Objective: To summarize the experience and effectivity of brain protection in 25 patients who suffered from chronic thromboembolic pulmonary hypertension (CTEPH) and received pulmonary thromboendarterectomy (PTE) under deep hypothermic circulatory arrest. Methods: Retrospective analysis of 25 PTE surgeries in our center from December 2016 to August 2018. All cases were completed underdeep hypothermic circulatory arrest. Standard brain protections were strictly executed, including: balanced and controlled extracorporeal circulation cooling, cerebral oxygen saturation (rSO(2)) monitoring, strictly control of circulatory arrest time, and etc. The neurological adverse events during the perioperative period were recorded and statistically analyzed, and the intelligence level and cognitive function of the patients were evaluated by MMSE scale and MoCA scale before surgery and discharge. Results: All the 25 patients successfully completed the surgery, and 1 patient (4%) died of postoperative infection. The mean pulmonary arterial pressure decreased from (52.9±16.7) mmHg before surgery to (23.6±8.1) mmHg immediately after surgery (t=10.01, P<0.01), and(20.7±7.9) mmHg at 3 months follow-up (t=10.73, P<0.01). Pulmonary vascular resistance decreased from 975.4 (788.6-1 292.8) dyn·s·cm(-5) to 376.1 (283.6-565.5) dyn·s·cm(-5) (Z=5.34, P<0.01). Neurological complications occurred in 3 patients during the perioperative period, including 2 patients with hypoxic encephalopathy, and 1 patient with cerebral hemorrhage. All 3 patients fully recovered before discharge. Univariate analysis showed that the duration of rSO(2)<40% and the maximum decrease rate of rSO(2) from baseline were significantly correlated with postoperative neurological damage. Multivariate analysis showed only time of rSO(2)<40% was significantly correlated with postoperative neurological damage. There was no significant difference in MMSE and MoCA score before and after surgery (P>0.05). Conclusions: Adequate brain protection measures are essential to reduce the neurological complications of PTE surgery. Real-time intraoperative monitoring of rSO(2) and strict control of circulatory arrest time can further reduce the occurrence of neurological damage.
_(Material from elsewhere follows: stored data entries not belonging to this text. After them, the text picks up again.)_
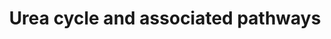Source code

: ---
annotations:
- id: PW:0000013
  parent: disease pathway
  type: Pathway Ontology
  value: disease pathway
- id: DOID:9271
  parent: genetic disease
  type: Disease Ontology
  value: ornithine carbamoyltransferase deficiency
- id: DOID:9267
  parent: genetic disease
  type: Disease Ontology
  value: urea cycle disorder
- id: CL:0000182
  parent: native cell
  type: Cell Type Ontology
  value: hepatocyte
- id: DOID:14755
  parent: genetic disease
  type: Disease Ontology
  value: argininosuccinic aciduria
- id: DOID:9273
  parent: genetic disease
  type: Disease Ontology
  value: citrullinemia
- id: DOID:9280
  parent: genetic disease
  type: Disease Ontology
  value: carbamoyl phosphate synthetase I deficiency disease
- id: PW:0002142
  parent: disease pathway
  type: Pathway Ontology
  value: inborn error of urea cycle pathway
- id: PW:0000076
  parent: classic metabolic pathway
  type: Pathway Ontology
  value: urea cycle pathway
- id: DOID:9278
  parent: genetic disease
  type: Disease Ontology
  value: hyperargininemia
authors:
- IreneHemel
- DeSl
- Fehrhart
- Egonw
citedin:
- link: PMC8751594
communities:
- IEM
- RareDiseases
description: 'The urea cycle converts toxic nitrogenous compounds to excretable urea
  in five biochemical reactions. It is also the source for endogenous arginine, ornithine
  and citrulline production. The process mainly takes place in the liver, partly in
  the mitochondria and partly in the cytoplasm of the hepatocytes. There are several
  pathways associated with  the urea cycle and with the associated disorders, parts
  of these pathways are also pictured here.   Because there is no alternative way
  to convert toxic nitrogenous compounds, defects in the enzymes or transporters can
  lead to several diseases (diseases highlighted in pink). The diseases are characterised
  by hyperammonemia, respiratory alkalosis and encephalopathy and the severity of
  the disease depends on the severity of the defect and the place of the defect in
  the cycle. Severe forms usually have an onset in infancy, while mild forms can also
  present in adulthood.  This pathway was inspired by Chapter 4 of the book of Blau
  (ISBN 3642403360 (978-3642403361)).  For the Urea cycle without additional pathways
  see: WP4571'
last-edited: 2021-11-30
ndex: 3d674911-8b6c-11eb-9e72-0ac135e8bacf
organisms:
- Homo sapiens
redirect_from:
- /index.php/Pathway:WP4595
- /instance/WP4595
revision: null
schema-jsonld:
- '@context': https://schema.org/
  '@id': https://wikipathways.github.io/pathways/WP4595.html
  '@type': Dataset
  creator:
    '@type': Organization
    name: WikiPathways
  description: 'The urea cycle converts toxic nitrogenous compounds to excretable
    urea in five biochemical reactions. It is also the source for endogenous arginine,
    ornithine and citrulline production. The process mainly takes place in the liver,
    partly in the mitochondria and partly in the cytoplasm of the hepatocytes. There
    are several pathways associated with  the urea cycle and with the associated disorders,
    parts of these pathways are also pictured here.   Because there is no alternative
    way to convert toxic nitrogenous compounds, defects in the enzymes or transporters
    can lead to several diseases (diseases highlighted in pink). The diseases are
    characterised by hyperammonemia, respiratory alkalosis and encephalopathy and
    the severity of the disease depends on the severity of the defect and the place
    of the defect in the cycle. Severe forms usually have an onset in infancy, while
    mild forms can also present in adulthood.  This pathway was inspired by Chapter
    4 of the book of Blau (ISBN 3642403360 (978-3642403361)).  For the Urea cycle
    without additional pathways see: WP4571'
  keywords:
  - ''
  - (SLC25A13)
  - 1-Pyrroline-
  - 5-carboxylate
  - ALT
  - ARG1
  - ASL
  - ASS1
  - AST
  - AST2
  - Acetyl-CoA
  - Alanine
  - Arginine
  - Argininosuccinate
  - Aspartate
  - 'Aspartate '
  - CPS1
  - Carbamoyl-phosphate
  - Citrin
  - Citrulline
  - FUM
  - Fumarate
  - GDH
  - GLS2
  - Glutamate
  - Glutamine
  - HCO3-
  - L-Glutamatey-
  - LDH
  - Lactate
  - MDH
  - MDH2
  - Malate
  - N-acetylglutamate
  - NAGS
  - NH4+
  - Nitric oxide
  - OAT
  - OMP
  - ORNT1
  - OTC
  - Ornithine
  - Orotate
  - Orotidine
  - Oxalacetate
  - P5CR
  - P5CS
  - Proline
  - 'Pyrimidine '
  - Pyrimidine metabolism
  - Pyruvate
  - SLC25A12
  - UMP
  - Uracil
  - Urea
  - Urea Cycle
  - Uridine
  - a-Ketoglutarate
  - and diseases
  - eNOS
  - iNOS
  - metabolism
  - nNOS
  - semialdehyde
  license: CC0
  name: Urea cycle and associated pathways
seo: CreativeWork
title: Urea cycle and associated pathways
wpid: WP4595
---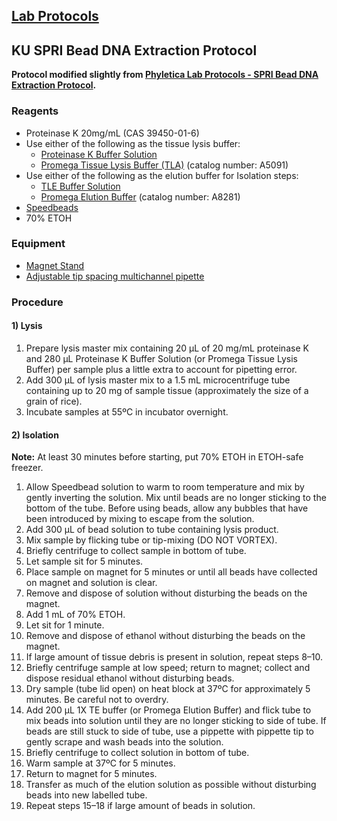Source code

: ## [Lab Protocols](https://github.com/JeffWeinell/lab-protocols/blob/main/README.md)

## KU SPRI Bead DNA Extraction Protocol

**Protocol modified slightly from [Phyletica Lab Protocols - SPRI Bead DNA Extraction Protocol](http://phyletica.org/lab-protocols/extraction-spri.html).**

### Reagents
- Proteinase K 20mg/mL (CAS 39450-01-6)
- Use either of the following as the tissue lysis buffer:
  - [Proteinase K Buffer Solution](https://phyletica.github.io/lab-protocols/pro-k.html)
  - [Promega Tissue Lysis Buffer (TLA)](https://www.promega.com/products/nucleic-acid-extraction/genomic-dna/tissue-lysis-buffer-tla/?catNum=A5091) (catalog number: A5091)
- Use either of the following as the elution buffer for Isolation steps:
  - [TLE Buffer Solution](https://phyletica.github.io/lab-protocols/tle.html)
  - [Promega Elution Buffer](https://www.promega.com/products/forensic-dna-analysis-ce/dna-isolation/elution-buffer/?catNum=A8281) (catalog number: A8281)
- [Speedbeads](https://baddna.uga.edu/Protocols/Speedbead_Protocol_June2016.docx)
- 70% ETOH

### Equipment
- [Magnet Stand](https://www.shapeways.com/product/ZT777WRDC/new-and-improved-12-tube-mag-stand-v2?optionId=57997553)
- [Adjustable tip spacing multichannel pipette](https://www.shoprainin.com/Products/Pipettes-and-Tips/Pipettes/Adjustable-Spacer-Manual-Pipettes/Pipet-Lite-XLS/Pipet-Lite-Adjustable-Spacer-LA6-1200XLS/p/17011840)

### Procedure
#### 1) Lysis
1. Prepare lysis master mix containing 20 µL of 20 mg/mL proteinase K and 280 µL Proteinase K Buffer Solution (or Promega Tissue Lysis Buffer) per sample plus a little extra to account for pipetting error.
2. Add 300 µL of lysis master mix to a 1.5 mL microcentrifuge tube containing up to 20 mg of sample tissue (approximately the size of a grain of rice).
3. Incubate samples at 55ºC in incubator overnight.

#### 2) Isolation
**Note:** At least 30 minutes before starting, put 70% ETOH in ETOH-safe freezer.
1. Allow Speedbead solution to warm to room temperature and mix by gently inverting the solution. Mix until beads are no longer sticking to the bottom of the tube. Before using beads, allow any bubbles that have been introduced by mixing to escape from the solution.
2. Add 300 µL of bead solution to tube containing lysis product.
3. Mix sample by flicking tube or tip-mixing (DO NOT VORTEX).
4. Briefly centrifuge to collect sample in bottom of tube.
5. Let sample sit for 5 minutes.
6. Place sample on magnet for 5 minutes or until all beads have collected on magnet and solution is clear.
7. Remove and dispose of solution without disturbing the beads on the magnet.
8. Add 1 mL of 70% ETOH.
9. Let sit for 1 minute.
10. Remove and dispose of ethanol without disturbing the beads on the magnet.
11. If large amount of tissue debris is present in solution, repeat steps 8–10.
12. Briefly centrifuge sample at low speed; return to magnet; collect and dispose residual ethanol without disturbing beads.
13. Dry sample (tube lid open) on heat block at 37ºC for approximately 5 minutes. Be careful not to overdry.
14. Add 200 µL 1X TE buffer (or Promega Elution Buffer) and flick tube to mix beads into solution until they are no longer sticking to side of tube. If beads are still stuck to side of tube, use a pippette with pippette tip to gently scrape and wash beads into the solution.
15. Briefly centrifuge to collect solution in bottom of tube.
16. Warm sample at 37ºC for 5 minutes.
17. Return to magnet for 5 minutes.
18. Transfer as much of the elution solution as possible without disturbing beads into new labelled tube.
19. Repeat steps 15–18 if large amount of beads in solution.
目的: 总结慢性血栓栓塞性肺动脉高压(CTEPH)患者行深低温-停循环下肺动脉血栓内膜剥脱术(PTE)术中脑保护经验及效果。 方法: 回顾性分析中日友好医院2016年12月至2018年8月间25例PTE手术资料。全部手术均在深低温停循环下完成,术中采用严格的脑保护标准,包括:体外循环控制性均衡降温、脑氧饱和监测、停循环时间监控、脑表面恒定低温保护等。统计并分析围手术期神经系统不良事件,术前及出院前采用简易智力状态检查(MMSE)量表和蒙特利尔认知评估(MoCA)量表评估患者智力水平及认知功能。 结果: 25例患者均顺利完成手术,1例(4%)患者术后因感染死亡。患者平均肺动脉压(mPAP)由术前(52.9±16.7)mmHg降至术后即刻的(23.6±8.1)mmHg以及术后3个月的(20.7±7.9)mmHg,差异均有统计学意义(t=10.01、10.73,均P<0.01)。患者肺血管阻力(PVR)由术前975.4(788.6~1 292.8)dyn·s·cm(-5)降至376.1(283.6~565.5)dyn·s·cm(-5)(Z=5.34,P<0.01)。围手术期共3例患者出现神经系统并发症,其中2例表现为缺氧性脑病,1例为脑出血,此3例患者均于出院前完全康复。单因素分析显示局部脑氧饱和度(rSO(2))<40%持续时间及rSO(2)较基线最大下降率与术后出现神经系统损害显著相关。多因素分析显示仅rSO(2)<40%持续时间与术后神经系统损害显著相关。患者术前及术后MMSE量表和MoCA量表评分差异均无统计学意义(均P>0.05)。 结论: 充分的脑保护措施对于降低PTE手术神经系统并发症至关重要。术中实时监测rSO(2)并严格控制停循环时间有助于进一步减少神经系统损害的发生。.
Keywords: Endarterectomy; Hypertension, pulmonary; Thromboembolism; Treatment outcome.